Depth at running back is hurting. With Jeremy Francis officially not returning to the Orange and Black and Quizz sitting out the first week of practice experience at running back is woefully thin. On the positive side, Ryan McCants and Jovan Stevenson received, and will continue see, extra carries and more than enough time to make a case for playing time.

Winter was still lingering in Corvallis. On the second day of spring drills, the football team moved practice outdoors to let the baseball team use the indoor practice facility. It was chilly on the turf of Reser Stadium with the temperature hovering in the low to mid 40's, but taking a dip into the mid to high thirties when the wind whipped through the concrete corridors.

Although inexperienced, the receiver corps looks deep and talented. Over the first week, Darrell Catchings, Casey Kjos, Geno Munoz and Damola Adeniji all had strong showings and should only get better as the days go by.

There's not enough snaps. Even with Moevao sitting out there still isn't enough snaps for all of the quarterbacks on the roster -- it's a simple fact of life in college football.
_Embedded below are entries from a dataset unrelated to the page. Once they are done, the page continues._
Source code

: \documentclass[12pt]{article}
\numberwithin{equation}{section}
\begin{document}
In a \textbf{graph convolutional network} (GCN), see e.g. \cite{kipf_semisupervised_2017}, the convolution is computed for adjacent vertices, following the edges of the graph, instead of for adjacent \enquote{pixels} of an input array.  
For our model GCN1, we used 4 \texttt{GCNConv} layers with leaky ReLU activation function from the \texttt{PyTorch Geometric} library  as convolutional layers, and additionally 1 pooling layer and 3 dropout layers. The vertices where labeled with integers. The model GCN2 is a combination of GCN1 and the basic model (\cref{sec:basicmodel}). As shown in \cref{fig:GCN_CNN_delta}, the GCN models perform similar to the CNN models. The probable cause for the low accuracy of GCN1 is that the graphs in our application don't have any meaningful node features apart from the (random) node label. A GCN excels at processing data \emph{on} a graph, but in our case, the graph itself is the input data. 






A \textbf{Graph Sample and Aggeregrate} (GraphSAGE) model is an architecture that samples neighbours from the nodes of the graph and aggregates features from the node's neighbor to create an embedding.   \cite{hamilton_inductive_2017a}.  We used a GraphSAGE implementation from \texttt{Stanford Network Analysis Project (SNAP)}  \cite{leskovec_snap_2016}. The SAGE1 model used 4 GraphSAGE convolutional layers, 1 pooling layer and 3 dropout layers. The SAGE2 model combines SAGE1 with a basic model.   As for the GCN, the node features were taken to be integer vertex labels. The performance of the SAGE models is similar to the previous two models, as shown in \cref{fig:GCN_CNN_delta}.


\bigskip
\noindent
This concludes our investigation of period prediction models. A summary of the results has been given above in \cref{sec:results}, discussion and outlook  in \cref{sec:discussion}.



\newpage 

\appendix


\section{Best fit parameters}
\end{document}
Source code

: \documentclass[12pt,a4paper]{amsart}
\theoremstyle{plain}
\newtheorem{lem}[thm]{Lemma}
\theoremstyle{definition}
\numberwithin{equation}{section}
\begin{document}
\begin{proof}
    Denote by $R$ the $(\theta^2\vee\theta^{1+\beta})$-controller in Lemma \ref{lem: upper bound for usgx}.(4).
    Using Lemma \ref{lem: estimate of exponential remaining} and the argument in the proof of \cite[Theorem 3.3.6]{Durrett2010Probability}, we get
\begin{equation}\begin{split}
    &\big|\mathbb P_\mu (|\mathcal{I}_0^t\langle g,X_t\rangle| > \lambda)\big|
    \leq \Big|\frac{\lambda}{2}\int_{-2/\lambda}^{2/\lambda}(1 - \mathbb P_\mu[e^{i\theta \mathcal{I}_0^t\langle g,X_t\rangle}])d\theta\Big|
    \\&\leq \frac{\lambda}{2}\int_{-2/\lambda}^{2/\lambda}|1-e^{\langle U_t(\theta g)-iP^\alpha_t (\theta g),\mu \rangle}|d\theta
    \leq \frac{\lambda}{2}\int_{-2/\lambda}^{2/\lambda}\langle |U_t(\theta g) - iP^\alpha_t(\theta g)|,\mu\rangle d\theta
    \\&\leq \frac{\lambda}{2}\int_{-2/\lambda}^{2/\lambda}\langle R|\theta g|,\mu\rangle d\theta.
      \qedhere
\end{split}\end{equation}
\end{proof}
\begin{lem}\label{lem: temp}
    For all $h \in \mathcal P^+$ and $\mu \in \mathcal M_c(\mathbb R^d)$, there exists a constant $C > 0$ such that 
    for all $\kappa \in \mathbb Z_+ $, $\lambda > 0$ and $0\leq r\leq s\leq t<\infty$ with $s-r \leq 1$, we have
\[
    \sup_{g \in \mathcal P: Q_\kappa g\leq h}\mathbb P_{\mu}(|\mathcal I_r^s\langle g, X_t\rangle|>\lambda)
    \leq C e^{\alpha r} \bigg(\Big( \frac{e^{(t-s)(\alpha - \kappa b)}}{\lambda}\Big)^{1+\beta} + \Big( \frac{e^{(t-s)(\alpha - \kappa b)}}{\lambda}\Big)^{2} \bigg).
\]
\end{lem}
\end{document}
Canfield, as one would expect, has been receiving the most reps, with Katz and Engstrom splitting the rest. Lalich has hardly received any reps at all in a scrimmage. And if they can, the Beavs would probably like to redshirt him to give him more experience, and therefore more of a chance to succeed, in the OSU system. Junior Brennan Sim, the fifth string quarterback entering spring ball, reluctantly left the program in search of playing time.

The depth chart fluctuates on a daily basis. In other words, spring ball is about experimentation at many positions. Example -- Before the start of spring practice, the offensive line first stringers went like this: LT Timi Oshinowo , LG Mike Lamb, C Alex Linnenkohl, RG Gregg Peat, RT Mike Remmers. Just one week into practice, it now looked like this: LT Colin Kelly, LG Ryan Pohl, C Alex Linnenkohl, RG Gregg Peat, RT Mike Remmers. Go figure.

Ben Terry is making his mark. Defensive coordinator Mark Banker recently said that he should have played Terry more last year. No matter - Terry has been on a tear in the early going, using his speed to consistently get by the tackle lining up opposite of him. Granted, the tackle is usually a player without tons of experience, Kelly or Oshinowo, but the regularity of seeing him in the backfield has the defensive coaches excited.

Kjos could be the next great slotback. From Brandon Powers to Shane Morales to Casey Kjos? Kjos had an impressive first week, catching almost everything thrown his way. A sore back has slowed his career development, but he is the most healthy he has ever been at OSU. Kjos is a little bigger than Morales and recently told receivers coach Jay Locey that he wants to be the best blocking receiver on the team. Music to the ears of any receiver coach.

The strength coach is earning his money.. Once again, on the whole, the team looks physically in shape as they hit the practice fields running which led to a cleaner then expected first week of practice. And grayshirting at Oregon State works. RB Jovan Stevenson is 20 pounds heavier than when he first signed his Letter of Intent when you compare then and this spring, and OT Geoff Garner put on 10. The great news is that both athletes still have plenty of room to grow.

Same old, same old, but... Mike Riley has the spring practice rhetoric down to a science. He wants the players to get as much practice in as possible, he is going to protect his star players and he wants to start developing the team's identity. But one thing that he has said this year that he has not said in the past is that the first week of practice went as good as he could have hoped for. What does that mean? It means that the extra practices that the underclassmen get when the team qualifies for a bowl game is paying off. The players in the OSU program are plugging the gaps on both side of the ball quickly and effectively.